I saw life through a lens of anguish and despondency. Every day was steeped in dread. It was not surprising then, that I could barely look people in the eye. I would sit in lectures at university with the thought ‘I hate myself. I don’t want to be alive.’ playing endlessly in my head – over and over and over. I was consumed by my belief in my own wretchedness. I was incapable of feeling anything positive. The sounds of other people talking and laughing around me were alien.
‘Depression made me feel sub-human.’
When I skyped my mum from my student room I broke down and told her how I was dying inside, and that it wouldn’t be long before it became a reality. I believed my mind and soul were slowly rotting within me. I viewed myself with utter abjection. Time crawled by so slowly, as if to intensify the hell I was living in to the most excruciating and harrowing degree possible. I wanted to be unchained from myself, the world, and the torment I couldn’t escape.
Somehow, in spite of everything going on in my head, I endured these cavernous depths of depression, and- most crucially- managed to navigate my way through the darkness when all the lights were out. Though I sometimes think I haven’t achieved much, when I reflect on this I cannot believe how far I have come; just to be sitting here today, typing this out and looking forward to the life I have ahead of me.
The strength, gratitude and pleasure I feel I will never take for granted. They are so wonderful to me. I consider myself lucky to be able to experience feelings such as joy and contentment, and to know what it is like to wake up with an eagerness and curiosity for life.
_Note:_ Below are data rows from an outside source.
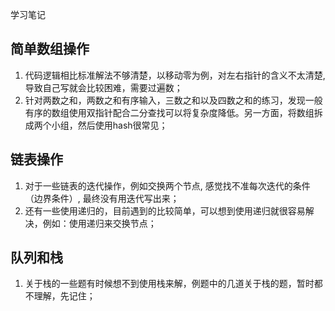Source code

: 学习笔记
## 简单数组操作
1. 代码逻辑相比标准解法不够清楚，以移动零为例，对左右指针的含义不太清楚,导致自己写就会比较困难，需要过遍数；
2. 针对两数之和，两数之和有序输入，三数之和以及四数之和的练习，发现一般有序的数组使用双指针配合二分查找可以将复杂度降低。另一方面，将数组拆成两个小组，然后使用hash很常见；
## 链表操作
1. 对于一些链表的迭代操作，例如交换两个节点, 感觉找不准每次迭代的条件（边界条件）, 最终没有用迭代写出来；
2. 还有一些使用递归的，目前遇到的比较简单，可以想到使用递归就很容易解决，例如：使用递归来交换节点；
## 队列和栈
1. 关于栈的一些题有时候想不到使用栈来解，例题中的几道关于栈的题，暂时都不理解，先记住；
I didn’t know these things could exist for someone like myself: someone who felt defined and shackled by their mental illness. If I have learnt anything from this, it is that even the most unbearable pain will eventually pass.
These days my aim is to help other people manage their own mental health and to find their own sense of wellbeing – whatever that means to them. I think everyone deserves the chance to live as fully as possible, but that means we need to start being more open and having honest conversations. I believe that the mind is the most powerful tool we have; for it rouses our emotions, controls our behaviour, and has the infinite potential to develop, grow and change. Resolve, courage, knowledge and self-awareness are the keys to unlocking it. Where you go from there is up to you.
.. And most importantly: When all else seems bleak or hopeless, never give up on yourself. Hope can be always restored, even after years of being lost.